A prominent Communications Services Provider (CSP) needed a near real-time, big data solution for the processing and analyzing of huge amounts of data (30 million files processed per month and approximately 3TB of data/day).
To process and analyze, in near real-time, massive amounts of data provided in different formats (structured and semi-structured) and from different sources (files, CDRs, XML, csv, etc.).
IBM Streams collects data from different sources (files – XML, CSV, ASN.1- , databases, sockets and REST Web Services). After data is collected, data is filtered, processed, decorated and grouped (sum, avg, max, min, etc.) through flows implemented in SPL (Streams Processing Language). Data is sent to different sinks (databases, HDFS, Filesystem, REST Web Service).

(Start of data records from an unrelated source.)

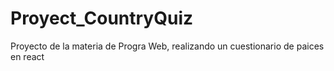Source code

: # Proyect_CountryQuiz
Proyecto de la materia de Progra Web, realizando un cuestionario de paices en react 
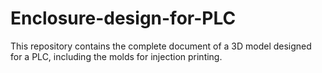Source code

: # Enclosure-design-for-PLC
This repository contains the complete document of a 3D model designed for a PLC, including the molds for injection printing.
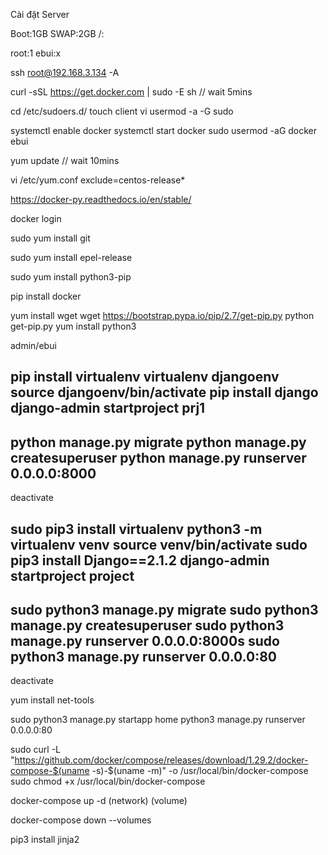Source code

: Cài đặt Server

Boot:1GB
SWAP:2GB
/:

root:1
ebui:x

ssh root@192.168.3.134 -A

curl -sSL https://get.docker.com | sudo -E sh
// wait 5mins

cd /etc/sudoers.d/
touch client
vi 
usermod -a -G sudo

systemctl enable docker
systemctl start docker
sudo usermod -aG docker ebui

yum update
// wait 10mins

vi /etc/yum.conf
exclude=centos-release*

https://docker-py.readthedocs.io/en/stable/

docker login

sudo yum install git

sudo yum install epel-release

sudo yum install python3-pip

pip install docker

yum install wget
wget https://bootstrap.pypa.io/pip/2.7/get-pip.py
python get-pip.py
yum install python3

admin/ebui

pip install virtualenv
virtualenv djangoenv
source djangoenv/bin/activate
pip install django
django-admin startproject prj1
---
python manage.py migrate
python manage.py createsuperuser
python manage.py runserver 0.0.0.0:8000
---
deactivate

sudo pip3 install virtualenv
python3 -m virtualenv venv
source venv/bin/activate
sudo pip3 install Django==2.1.2
django-admin startproject project
---
sudo python3 manage.py migrate
sudo python3 manage.py createsuperuser
sudo python3 manage.py runserver 0.0.0.0:8000s
sudo python3 manage.py runserver 0.0.0.0:80
---
deactivate

yum install net-tools

sudo python3 manage.py startapp home
python3 manage.py runserver 0.0.0.0:80

sudo curl -L "https://github.com/docker/compose/releases/download/1.29.2/docker-compose-$(uname -s)-$(uname -m)" -o /usr/local/bin/docker-compose
sudo chmod +x /usr/local/bin/docker-compose

docker-compose up -d
(network)
(volume)

docker-compose down --volumes

pip3 install jinja2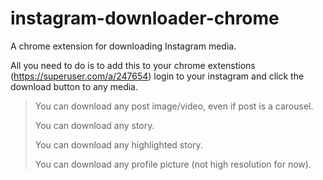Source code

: # instagram-downloader-chrome
A chrome extension for downloading Instagram media.

All you need to do is to add this to your chrome extenstions (https://superuser.com/a/247654)
login to your instagram and click the download button to any media.

> You can download any post image/video, even if post is a carousel.
> 
> You can download any story.
> 
> You can download any highlighted story.
> 
> You can download any profile picture (not high resolution for now).
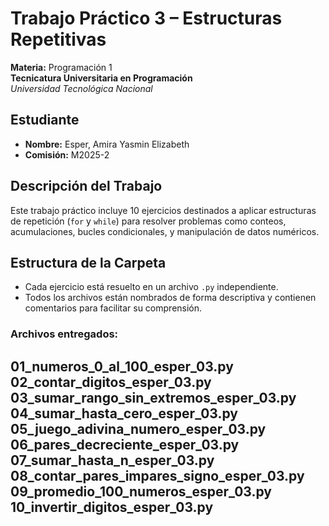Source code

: # Trabajo Práctico 3 – Estructuras Repetitivas

**Materia:** Programación 1  
**Tecnicatura Universitaria en Programación**  
*Universidad Tecnológica Nacional*

## Estudiante
- **Nombre:** Esper, Amira Yasmin Elizabeth  
- **Comisión:** M2025-2

## Descripción del Trabajo
Este trabajo práctico incluye 10 ejercicios destinados a aplicar estructuras de repetición (`for` y `while`) para resolver problemas como conteos, acumulaciones, bucles condicionales, y manipulación de datos numéricos.

## Estructura de la Carpeta
- Cada ejercicio está resuelto en un archivo `.py` independiente.  
- Todos los archivos están nombrados de forma descriptiva y contienen comentarios para facilitar su comprensión.

### Archivos entregados:
01_numeros_0_al_100_esper_03.py  
02_contar_digitos_esper_03.py  
03_sumar_rango_sin_extremos_esper_03.py  
04_sumar_hasta_cero_esper_03.py  
05_juego_adivina_numero_esper_03.py  
06_pares_decreciente_esper_03.py  
07_sumar_hasta_n_esper_03.py  
08_contar_pares_impares_signo_esper_03.py  
09_promedio_100_numeros_esper_03.py  
10_invertir_digitos_esper_03.py
---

Apache Flink collects data from different sources (Kafka, files and REST Web Service). After collection, data is filtered, processed, decorated and grouped (sum, avg, max, min, etc.) through flows implemented in Java. Data is sent to different sinks (databases – sql and NoSql – and Filesystem)
Both solutions are implemented in cluster.
The solution resulted in an effective approach to reduce costs and accelerate decision-making times for client. Decision-making times were reduced from 48-72 hours to 2-3 minutes. In addition, the solution dramatically improved our client’s ability to manage massive volumes of data.
Use Case Examples:
To process and analyze, in near real-time, massive amounts of data provided in different formats (structured and semi-structured) and from different sources (files, CDRs, XML, csv, etc.).